■ WHAT IS NEEDED
Within the records, which lines hold the string "statistiche"? Report each one by copying it.

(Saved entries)

↓

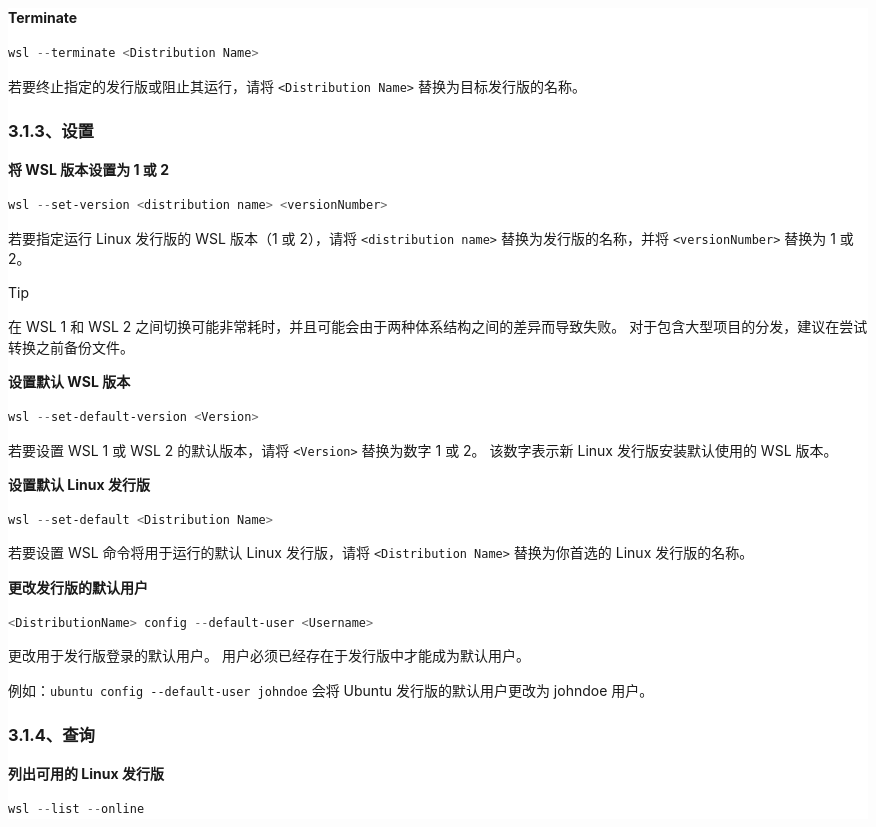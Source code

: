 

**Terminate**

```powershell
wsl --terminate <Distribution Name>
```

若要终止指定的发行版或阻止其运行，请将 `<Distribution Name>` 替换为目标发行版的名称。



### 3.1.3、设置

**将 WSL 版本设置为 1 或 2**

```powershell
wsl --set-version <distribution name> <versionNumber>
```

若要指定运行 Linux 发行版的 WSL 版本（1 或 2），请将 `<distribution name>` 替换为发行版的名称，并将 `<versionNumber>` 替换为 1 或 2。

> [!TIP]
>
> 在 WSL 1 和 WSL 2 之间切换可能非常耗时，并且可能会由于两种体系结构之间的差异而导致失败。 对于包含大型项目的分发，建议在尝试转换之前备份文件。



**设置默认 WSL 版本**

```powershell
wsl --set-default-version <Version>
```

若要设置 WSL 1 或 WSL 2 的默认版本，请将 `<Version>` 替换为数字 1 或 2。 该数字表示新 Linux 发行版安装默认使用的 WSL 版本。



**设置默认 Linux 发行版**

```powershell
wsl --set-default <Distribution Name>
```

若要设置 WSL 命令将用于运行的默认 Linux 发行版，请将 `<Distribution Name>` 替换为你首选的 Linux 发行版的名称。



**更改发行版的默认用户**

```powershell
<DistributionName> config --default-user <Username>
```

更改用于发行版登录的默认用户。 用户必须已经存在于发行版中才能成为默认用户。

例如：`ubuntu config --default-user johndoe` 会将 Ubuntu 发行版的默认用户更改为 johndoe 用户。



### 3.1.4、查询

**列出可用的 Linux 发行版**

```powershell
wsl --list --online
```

↑
↓

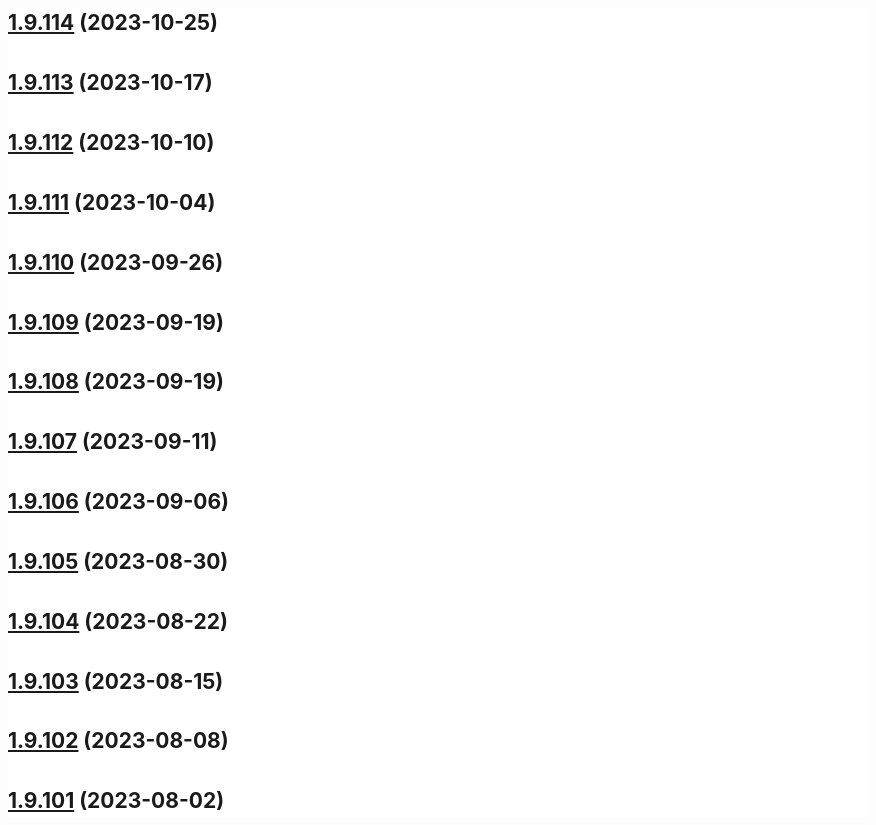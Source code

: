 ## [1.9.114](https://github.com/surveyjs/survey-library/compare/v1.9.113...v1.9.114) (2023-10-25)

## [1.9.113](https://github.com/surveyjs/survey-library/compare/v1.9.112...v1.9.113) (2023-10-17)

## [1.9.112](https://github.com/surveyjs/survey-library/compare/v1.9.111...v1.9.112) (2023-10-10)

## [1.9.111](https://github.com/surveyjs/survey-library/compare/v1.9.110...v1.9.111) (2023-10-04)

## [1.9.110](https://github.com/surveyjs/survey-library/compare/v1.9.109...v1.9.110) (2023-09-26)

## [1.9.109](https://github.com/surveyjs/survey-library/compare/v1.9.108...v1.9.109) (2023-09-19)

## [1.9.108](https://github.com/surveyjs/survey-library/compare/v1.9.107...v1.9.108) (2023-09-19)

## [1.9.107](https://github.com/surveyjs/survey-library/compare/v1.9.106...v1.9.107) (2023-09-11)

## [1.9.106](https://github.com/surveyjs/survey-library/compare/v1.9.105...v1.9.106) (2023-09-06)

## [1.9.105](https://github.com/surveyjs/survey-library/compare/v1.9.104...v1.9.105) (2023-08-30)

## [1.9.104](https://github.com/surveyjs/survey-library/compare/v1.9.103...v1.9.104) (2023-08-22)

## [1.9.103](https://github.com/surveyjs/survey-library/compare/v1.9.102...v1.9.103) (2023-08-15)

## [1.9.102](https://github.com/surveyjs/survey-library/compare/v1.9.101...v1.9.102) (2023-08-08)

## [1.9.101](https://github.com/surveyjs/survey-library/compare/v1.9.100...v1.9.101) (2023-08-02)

↑
↓

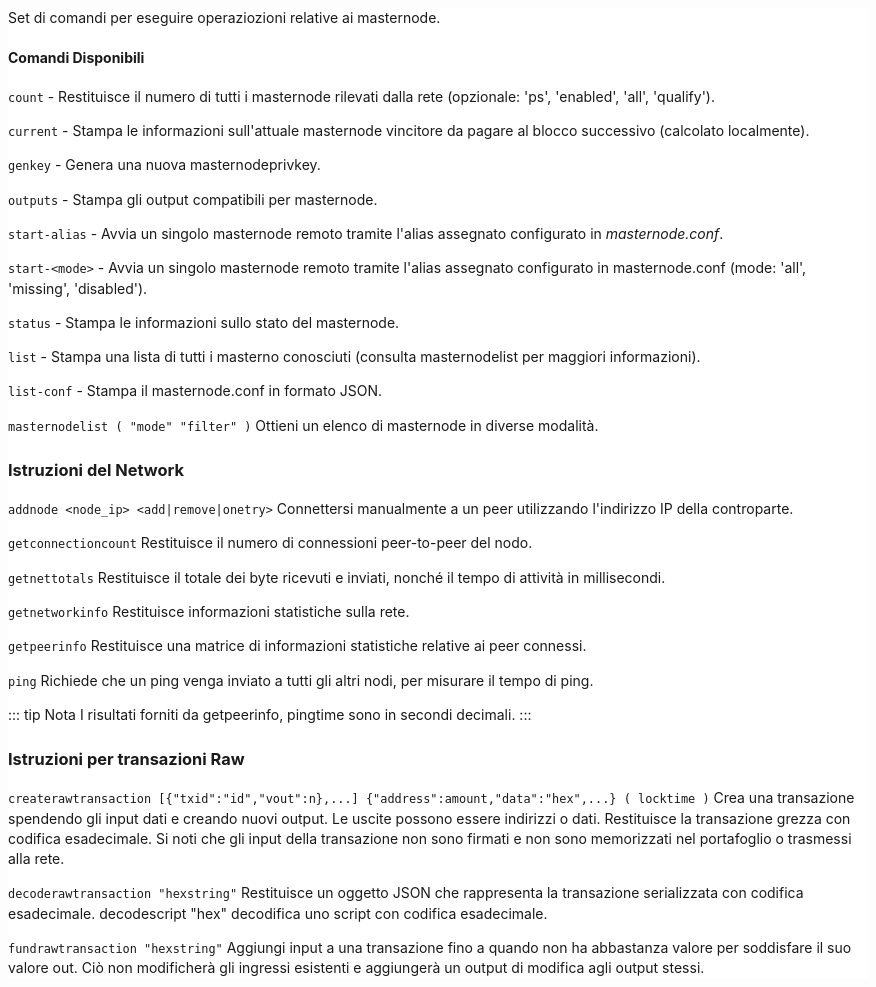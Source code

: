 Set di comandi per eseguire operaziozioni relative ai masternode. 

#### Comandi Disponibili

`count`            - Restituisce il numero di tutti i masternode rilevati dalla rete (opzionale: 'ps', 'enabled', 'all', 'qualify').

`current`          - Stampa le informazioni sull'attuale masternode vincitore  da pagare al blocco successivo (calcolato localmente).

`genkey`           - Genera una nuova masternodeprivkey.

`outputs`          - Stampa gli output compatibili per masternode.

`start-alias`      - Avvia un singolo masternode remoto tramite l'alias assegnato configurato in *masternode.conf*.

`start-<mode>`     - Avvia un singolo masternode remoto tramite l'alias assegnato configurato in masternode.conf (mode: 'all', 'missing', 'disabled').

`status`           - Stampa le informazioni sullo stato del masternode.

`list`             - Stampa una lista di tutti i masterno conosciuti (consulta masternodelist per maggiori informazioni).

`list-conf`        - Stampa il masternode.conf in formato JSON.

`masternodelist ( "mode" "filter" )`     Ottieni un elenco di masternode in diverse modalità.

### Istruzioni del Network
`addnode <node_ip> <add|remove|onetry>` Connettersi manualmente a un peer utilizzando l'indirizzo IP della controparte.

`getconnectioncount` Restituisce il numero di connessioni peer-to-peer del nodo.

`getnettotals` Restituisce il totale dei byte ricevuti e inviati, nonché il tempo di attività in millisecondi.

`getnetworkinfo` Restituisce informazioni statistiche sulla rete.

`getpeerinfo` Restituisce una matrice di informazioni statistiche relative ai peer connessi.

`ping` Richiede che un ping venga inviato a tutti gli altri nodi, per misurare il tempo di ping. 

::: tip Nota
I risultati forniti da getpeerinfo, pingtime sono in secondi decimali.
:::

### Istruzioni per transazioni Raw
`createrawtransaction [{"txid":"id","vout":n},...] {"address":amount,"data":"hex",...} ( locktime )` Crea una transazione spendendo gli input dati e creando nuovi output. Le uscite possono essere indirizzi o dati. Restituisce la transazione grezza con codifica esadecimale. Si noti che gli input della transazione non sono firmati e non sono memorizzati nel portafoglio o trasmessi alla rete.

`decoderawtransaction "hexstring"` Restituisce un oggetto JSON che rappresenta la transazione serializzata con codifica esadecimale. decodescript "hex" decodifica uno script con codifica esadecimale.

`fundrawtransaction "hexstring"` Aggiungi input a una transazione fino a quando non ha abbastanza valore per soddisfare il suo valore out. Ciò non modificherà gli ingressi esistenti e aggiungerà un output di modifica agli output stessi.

↑

■ WRITTEN RESPONSE
`getnetworkinfo` Restituisce informazioni statistiche sulla rete.
`getpeerinfo` Restituisce una matrice di informazioni statistiche relative ai peer connessi.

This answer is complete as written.